Prague always seemed to be a lovely city to visit. While my mind wasn’t full of the grandeur that so many other Americans attributed to this capital of the Czech Republic, it seemed like a nice place to go. Telling friends in Barcelona we were heading there for a couple of days before heading on to Budapest got a lot of the same responses such as, “Oh, well, enjoy I guess.” or “Have fun with the Americans!”

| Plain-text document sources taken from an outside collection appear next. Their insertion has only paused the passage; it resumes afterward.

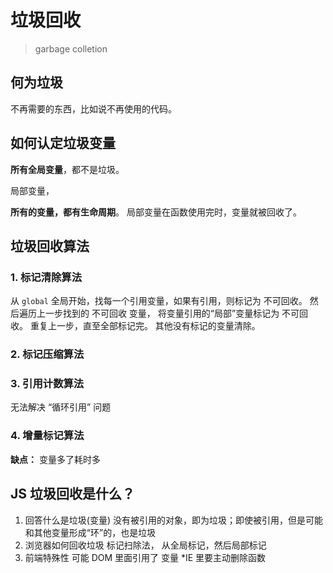 # 垃圾回收

> garbage colletion

## 何为垃圾

不再需要的东西，比如说不再使用的代码。

## 如何认定垃圾变量

**所有全局变量**，都不是垃圾。

局部变量，

**所有的变量，都有生命周期**。
局部变量在函数使用完时，变量就被回收了。

## 垃圾回收算法

### 1. 标记清除算法

从 `global` 全局开始，找每一个引用变量，如果有引用，则标记为 不可回收。
然后遍历上一步找到的 不可回收 变量， 将变量引用的“局部”变量标记为 不可回收。
重复上一步，直至全部标记完。
其他没有标记的变量清除。

### 2. 标记压缩算法

### 3. 引用计数算法

无法解决 “循环引用” 问题

### 4. 增量标记算法

**缺点：**
变量多了耗时多

## JS 垃圾回收是什么？

1. 回答什么是垃圾(变量)
  没有被引用的对象，即为垃圾；即使被引用，但是可能和其他变量形成“环”的，也是垃圾
2. 浏览器如何回收垃圾
  标记扫除法，
  从全局标记，然后局部标记
3. 前端特殊性
  可能 DOM 里面引用了 变量
  *IE 里要主动删除函数
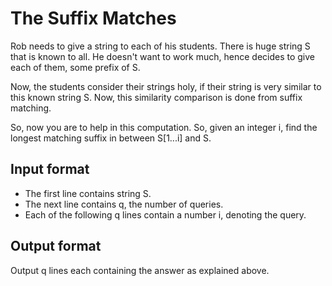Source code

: # The Suffix Matches

Rob needs to give a string to each of his students. There is huge string S that is known to all. He doesn't want to work much, hence decides to give each of them, some prefix of S.

Now, the students consider their strings holy, if their string is very similar to this known string S. Now, this similarity comparison is done from suffix matching.

So, now you are to help in this computation. So, given an integer i, find the longest matching suffix in between S[1...i] and S.

## Input format

- The first line contains string S.
- The next line contains q, the number of queries.
- Each of the following q lines contain a number i, denoting the query.

## Output format

Output q lines each containing the answer as explained above.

I was wondering what they were getting at. I’ve been to Venice in August and I’ve seen the glut of tourists in Barcelona in the high months as well. How bad could it be? Surely they were exaggerating. As it turns out, once setting out for a full day or two of exploration, they weren’t exaggerating all that much. While places like Barcelona are shielded from a great deal of the assiest of tourists because they all go to the beach, there is no beach in Prague, so every last speck of tourist booty is parked right in the center. So, if you go anywhere in the center, you are greeted by Marge from Oklahoma calling back home while on the old Charles’s Bridge (about 650 years old) to ya know, check on the kids and stuff. Yes, I actually witnessed this, take a listen below.

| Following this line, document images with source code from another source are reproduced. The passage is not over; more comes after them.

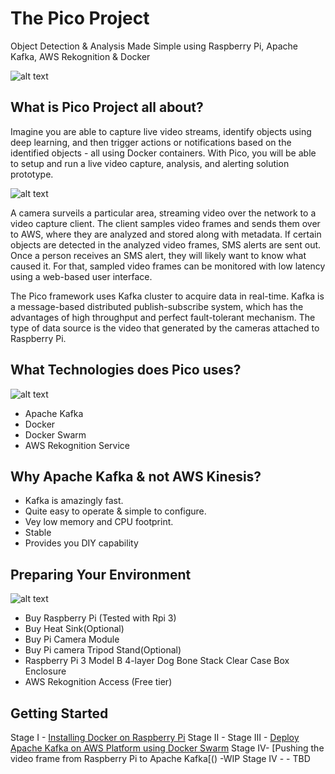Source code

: # The Pico Project

Object Detection & Analysis Made Simple using Raspberry Pi, Apache Kafka, AWS Rekognition & Docker

![alt text](https://github.com/collabnix/pico/blob/master/images/thepicoproject1.png)



## What is Pico Project all about?



Imagine you are able to capture live video streams, identify objects using deep learning, and then trigger actions or notifications based on the identified objects - all using Docker containers. With Pico, you will be able to setup and run a live video capture, analysis, and alerting solution prototype.

![alt text](https://github.com/collabnix/pico/blob/master/images/pico-project-arch.png)

A camera surveils a particular area, streaming video over the network to a video capture client. The client samples video frames and sends them over to AWS, where they are analyzed and stored along with metadata. If certain objects are detected in the analyzed video frames, SMS alerts are sent out. Once a person receives an SMS alert, they will likely want to know what caused it. For that, sampled video frames can be monitored with low latency using a web-based user interface.

The Pico framework uses Kafka cluster to acquire data in real-time. Kafka is a message-based distributed publish-subscribe system, which has the advantages of high throughput and perfect fault-tolerant mechanism. The type of data source is the video that generated by the cameras attached to Raspberry Pi. 





## What Technologies does Pico uses?

![alt text](https://github.com/collabnix/pico/blob/master/images/image-9.png)

- Apache Kafka
- Docker
- Docker Swarm
- AWS Rekognition Service

## Why Apache Kafka & not AWS Kinesis?

- Kafka is amazingly fast.  
- Quite easy to operate & simple to configure.
- Vey low memory and CPU footprint.
- Stable
- Provides you DIY capability




## Preparing Your Environment

![alt text](https://github.com/collabnix/pico/blob/master/images/rasp_cluster.jpg)
- Buy Raspberry Pi (Tested with Rpi 3) 
- Buy Heat Sink(Optional)
- Buy Pi Camera Module 
- Buy Pi camera Tripod Stand(Optional)
- Raspberry Pi 3 Model B 4-layer Dog Bone Stack Clear Case Box Enclosure 
- AWS Rekognition Access (Free tier) 

## Getting Started

Stage I - [Installing Docker on Raspberry Pi](https://github.com/collabnix/pico/tree/master/getting-started)
Stage II - []()
Stage III -  [Deploy Apache Kafka on AWS Platform using Docker Swarm]()
Stage IV- [Pushing the video frame from Raspberry Pi to Apache Kafka[() -WIP
Stage IV - []() - TBD



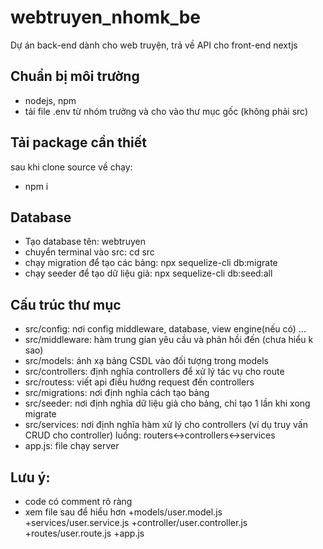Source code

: # webtruyen_nhomk_be

Dự án back-end dành cho web truyện, trả về API cho front-end nextjs

## Chuẩn bị môi trường

- nodejs, npm
- tải file .env từ nhóm trưởng và cho vào thư mục gốc (không phải src)

## Tải package cần thiết

sau khi clone source về chạy:

- npm i

## Database

- Tạo database tên: webtruyen
- chuyển terminal vào src: cd src
- chạy migration để tạo các bảng: npx sequelize-cli db:migrate
- chạy seeder để tạo dữ liệu giả: npx sequelize-cli db:seed:all

## Cấu trúc thư mục

- src/config: nơi config middleware, database, view engine(nếu có) ...
- src/middleware: hàm trung gian yêu cầu và phản hồi đến (chưa hiểu k sao)
- src/models: ánh xạ bảng CSDL vào đối tượng trong models
- src/controllers: định nghĩa controllers để xử lý tác vụ cho route
- src/routess: viết api điều hướng request đến controllers
- src/migrations: nơi định nghĩa cách tạo bảng
- src/seeder: nơi định nghĩa dữ liệu giả cho bảng, chỉ tạo 1 lần khi xong migrate
- src/services: nơi định nghĩa hàm xử lý cho controllers (ví dụ truy vấn CRUD cho controller)
  luồng:
  routers<->controllers<->services
- app.js: file chạy server

## Lưu ý:

- code có comment rõ ràng
- xem file sau để hiểu hơn
  +models/user.model.js
  +services/user.service.js
  +controller/user.controller.js
  +routes/user.route.js
  +app.js
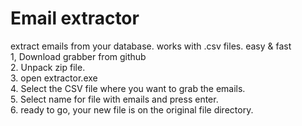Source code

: # Email extractor
extract emails from your database. works with .csv files. easy & fast <br>
1, Download grabber from github <br>
2. Unpack zip file. <br>
3. open extractor.exe <br>
4. Select the CSV file where you want to grab the emails. <br>
5. Select name for file with emails and press enter. <br> 
6. ready to go, your new file is on the original file directory. <br>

The examples of crap, mostly American tourists are quite endless and there is little reason to go in to them other than to say, stay out of Prague during the warm months. It appears to me that Prague tourism has done the exact same thing that Croatia tourism has done, in that they built too fast with little regard to much else than profit which has created a town center that is just jam packed with every crap tourist knickknack one could ever want, but little else.

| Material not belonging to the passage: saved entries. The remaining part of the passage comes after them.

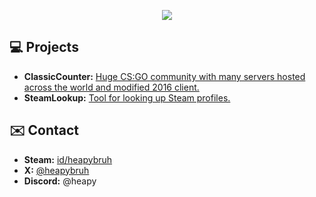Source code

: <p align="center">
  <a href="https://skillicons.dev">
    <img src="https://skillicons.dev/icons?i=cs,cpp,ts,js,deno,nodejs,py,vscode" />
  </a>
</p>

## 💻 Projects
- **ClassicCounter:** [Huge CS:GO community with many servers hosted across the world and modified 2016 client.](https://classiccounter.cc)
- **SteamLookup:** [Tool for looking up Steam profiles.](https://heapy.xyz)

## ✉️ Contact
- **Steam:** [id/heapybruh](https://steamcommunity.com/id/heapybruh)
- **X:** [@heapybruh](https://x.com/heapybruh)
- **Discord:** @heapy
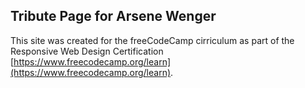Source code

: ## Tribute Page for Arsene Wenger
This site was created for the freeCodeCamp cirriculum as part of the Responsive Web Design Certification [https://www.freecodecamp.org/learn](https://www.freecodecamp.org/learn).
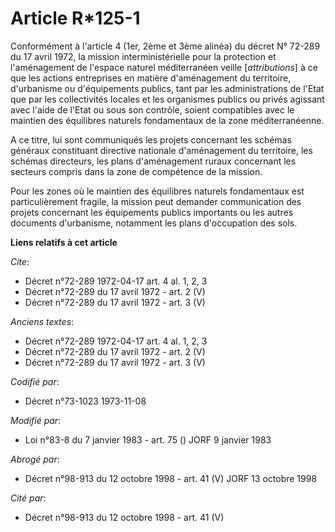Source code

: # Article R*125-1

Conformément à l'article 4 (1er, 2ème et 3ème alinéa) du décret N° 72-289 du 17 avril 1972, la mission interministérielle
pour la protection et l'aménagement de l'espace naturel méditerranéen veille [*attributions*] à ce que les actions
entreprises en matière d'aménagement du territoire, d'urbanisme ou d'équipements publics, tant par les administrations de
l'Etat que par les collectivités locales et les organismes publics ou privés agissant avec l'aide de l'Etat ou sous son
contrôle, soient compatibles avec le maintien des équilibres naturels fondamentaux de la zone méditerranéenne.

A ce titre, lui sont communiqués les projets concernant les schémas généraux constituant directive nationale d'aménagement du
territoire, les schémas directeurs, les plans d'aménagement ruraux concernant les secteurs compris dans la zone de compétence
de la mission.

Pour les zones où le maintien des équilibres naturels fondamentaux est particulièrement fragile, la mission peut demander
communication des projets concernant les équipements publics importants ou les autres documents d'urbanisme, notamment les
plans d'occupation des sols.

**Liens relatifs à cet article**

_Cite_:

  - Décret n°72-289 1972-04-17 art. 4 al. 1, 2, 3
  - Décret n°72-289 du 17 avril 1972 - art. 2 (V)
  - Décret n°72-289 du 17 avril 1972 - art. 3 (V)

_Anciens textes_:

  - Décret n°72-289 1972-04-17 art. 4 al. 1, 2, 3
  - Décret n°72-289 du 17 avril 1972 - art. 2 (V)
  - Décret n°72-289 du 17 avril 1972 - art. 3 (V)

_Codifié par_:

  - Décret n°73-1023 1973-11-08

_Modifié par_:

  - Loi n°83-8 du 7 janvier 1983 - art. 75 () JORF 9 janvier 1983

_Abrogé par_:

  - Décret n°98-913 du 12 octobre 1998 - art. 41 (V) JORF 13 octobre 1998

_Cité par_:

  - Décret n°98-913 du 12 octobre 1998 - art. 41 (V)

It’s quite sad to see, because if you swipe this away, Prague is quite a nice city. It has an absolutely fantastic Metro and tram system that takes you anywhere you could want to go for very little money. The food, while heavy and Central European is very good and priced such that it makes buying your own food to cook pointless. The beer is very affordable as well, costing about 1€ for a half liter and it’s damned good beer too. The buildings are impressive, unique, and beautiful, and the layout of the town is cozy and meandering allowing one to enjoy all the twisting streets while wending through the slow tourists in countless groups of course. And then there is Nakládaný Hermelín which is without a doubt the “bee’s knees” (whatever the hell that phrase means, but you mostly likely get the point.) Additionally, if you know how to read a map well, you can go see sites and stroll through the parks just outside the immediate center which most tourists never go to. Spots such as Vyšehrad are a great day out in Prague.
Overall, I would say that Prague is a worthwhile visit if one comes outside of summer (although I hear the crowds are still strong even then and there is a stable base of 20,000 American expats hanging out, attempting to write, who live in the city) and haven’t been to a Habsburg-era city before. If you’ve been to Vienna, the capital of all things Hapbsburg, I think it’s still worth a visit since I like Prague a great deal more than Vienna due to Vienna being far too oppressive and palatial. But, for someone like me who has been to Zagreb, Ljubljana, Maribor, Varaždin, Belgrade, Sarajevo, Vienna, Graz, Brno, and Budapest, it’s a tad, well… “normal”. Yeah, I know, I need to slow down a bit someday.
Obviously, I have a great many more things to follow on Prague, after staying here for five days with #1 Fan. But the one thing that I’ve realized here and it seems to be another universal truth of life is that whatever Habsburg-era city you see first is ultimately the one you’ll love for the rest of your life. For me, this means loving Zagreb despite the fact that few do actually love it, including the great majority of the people who live there. For others this means Prague and so be it. It’s a perfect place to start a love affair. Just choose wisely when choosing your first Habsburg entry point.